DAİŞ saldırılarının ardından dördüncü kez sandık başına giden Irak halkı, aradığı siyasi istikrarı bir türlü bulamadı. Son seçimlere de şaibe söylemleri damga vurmuştu. Irak’ta yaşanan ekonomik, siyasi ve güvenlik sorunların gölgesinde seçimlere gidilmişti. Seçimlerle yenilenen parlamento bu sorunlara çözüm bulamadı. Halkın protesto eylemleri aylarca sürmüş, yaşanan çatışmalarda can kaybı yaşanmış ve yine de sorunlar giderilememişti. Aslında hükümet de kurulamadı. Geçici başbakan, süresi dolmuş Cumhurbaşkanlığı ile yönetildi. İç çelişkiler ve dış müdahaleler nedeniyle siyasi vesayetle yönetilen bir ülke haline geldi.

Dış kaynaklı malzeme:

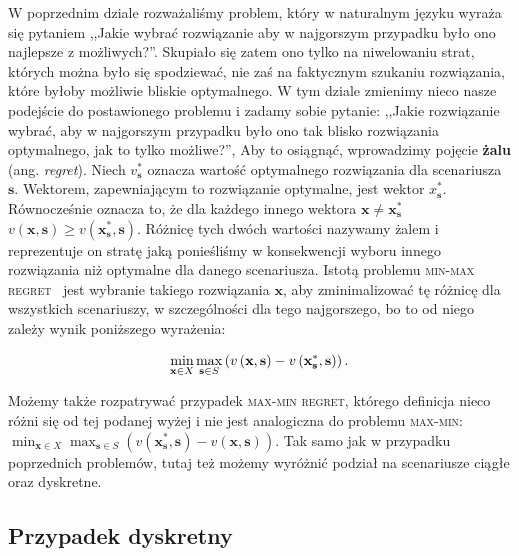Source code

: W poprzednim dziale rozważaliśmy problem, który w naturalnym języku wyraża się pytaniem ,,Jakie wybrać rozwiązanie aby w najgorszym przypadku było ono najlepsze z możliwych?''. Skupiało się zatem ono tylko na niwelowaniu strat, których można było się spodziewać, nie zaś na faktycznym szukaniu rozwiązania, które byłoby możliwie bliskie optymalnego. W tym dziale zmienimy nieco nasze podejście do postawionego problemu i zadamy sobie pytanie: ,,Jakie rozwiązanie wybrać, aby w najgorszym przypadku było ono tak blisko rozwiązania optymalnego, jak to tylko możliwe?'', Aby to osiągnąć, wprowadzimy pojęcie \textbf{żalu} (ang. \textit{regret}). Niech $v_{\textbf{s}}^{\ast}$ oznacza wartość optymalnego rozwiązania dla scenariusza $\textbf{s}$. Wektorem, zapewniającym to rozwiązanie optymalne, jest wektor $x^{\ast}_{\textbf{s}}$. Równocześnie oznacza to, że dla każdego innego wektora $\textbf{x} \neq \textbf{x}^{\ast}_{\textbf{s}}$ $v \left( \textbf{x}, \textbf{s} \right) \geqslant v \left( \textbf{x}^{\ast}_{\textbf{s}}, \textbf{s} \right)$. Różnicę tych dwóch wartości nazywamy żalem i reprezentuje on stratę jaką ponieśliśmy w konsekwencji wyboru innego rozwiązania niż optymalne dla danego scenariusza. Istotą problemu \textsc{min-max regret}~\cite[$595$]
{Kasperski2012} jest wybranie takiego rozwiązania $\textbf{x}$, aby zminimalizować tę różnicę dla wszystkich scenariuszy, w szczególności dla tego najgorszego, bo to od niego zależy wynik poniższego wyrażenia:

\begin{equation}
	\min_{\mathclap{\textbf{x} \in X}} \max_{\mathclap{\textbf{s} \in S}} \left( v \left( \textbf{x}, \textbf{s} \right) - v \left( \textbf{x}^{\ast}_{\textbf{s}}, \textbf{s} \right) \right)\text{.}
\end{equation}

Możemy także rozpatrywać przypadek \textsc{max-min regret}, którego definicja nieco różni się od tej podanej wyżej i nie jest analogiczna do problemu \textsc{max-min}: $\min_{\textbf{x} \in X} \max_{\textbf{s} \in S} \left( v \left( \textbf{x}^{\ast}_{\textbf{s}}, \textbf{s} \right) - v \left( \textbf{x}, \textbf{s} \right) \right)$. Tak samo jak w przypadku poprzednich problemów, tutaj też możemy wyróżnić podział na scenariusze ciągłe oraz dyskretne.

\subsection{Przypadek dyskretny}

Tek parti olarak seçime katılmanın yanında ağırlıklı olarak Koalisyonlarla seçimlere gidilmektedir. İbadi’nin Zafer (Nasır) koalisyonu, Haşdi Şabi’nin Fetih koalisyonu, Maliki’nin Kanun Devleti koalisyonu gibi üç koalisyon ile Sadr hareketi, Şiilerin parçalı durumunu göstermektedir. Benzer bir durum Sünniler arasında da yaşanmaktadır. İyad Allavi’nin başını çektiği Vataniye koalisyonu ve Hamis El Hancer’in Karar koalisyonu Sünnileri de bölmüş durumdadır. Daha başka koalisyon ve hareket örgütlenmeleri de mevcuttur. Kerkük Türkmenler cephesi, KDP, YNK, Goran hareketi, Kürdistan federe bölgesindeki partiler birlik oluşturmaktan uzaktır. Irak’taki etnik ve mezhepler üzerine kurulan siyasi partiler istikrarsızlığın temel nedenini oluşturmaktadır. Aralarında çok ciddi siyasi kutuplaşmalar mevcuttur.
Irak’ta ki siyasi parçalanmışlık ve istikrarsızlık daha da derinleştirmektedir. Ekonomik krizden kurtulamayan Irak’ın, yerlerine dönemeyen binlerce sığınmacı sorunu yanında çok ciddi güvenlik sorunu siyasi sorunla bütünleşince içinden çıkılmaz bir hal almaktadır. Bu tablo ile ne kadar seçimlere gidilse de kendi kronik yapısal sorunlarını çözmekten uzaktır. Siyasetin kurgulandığı biçimde uzun vadeli çözümler üretmesi beklenemez. İran, Türkiye, ABD ve İsrail’in bölgeye fiili müdahaleleri de dikkate alındığında işler daha da karmaşık hale gelmektedir.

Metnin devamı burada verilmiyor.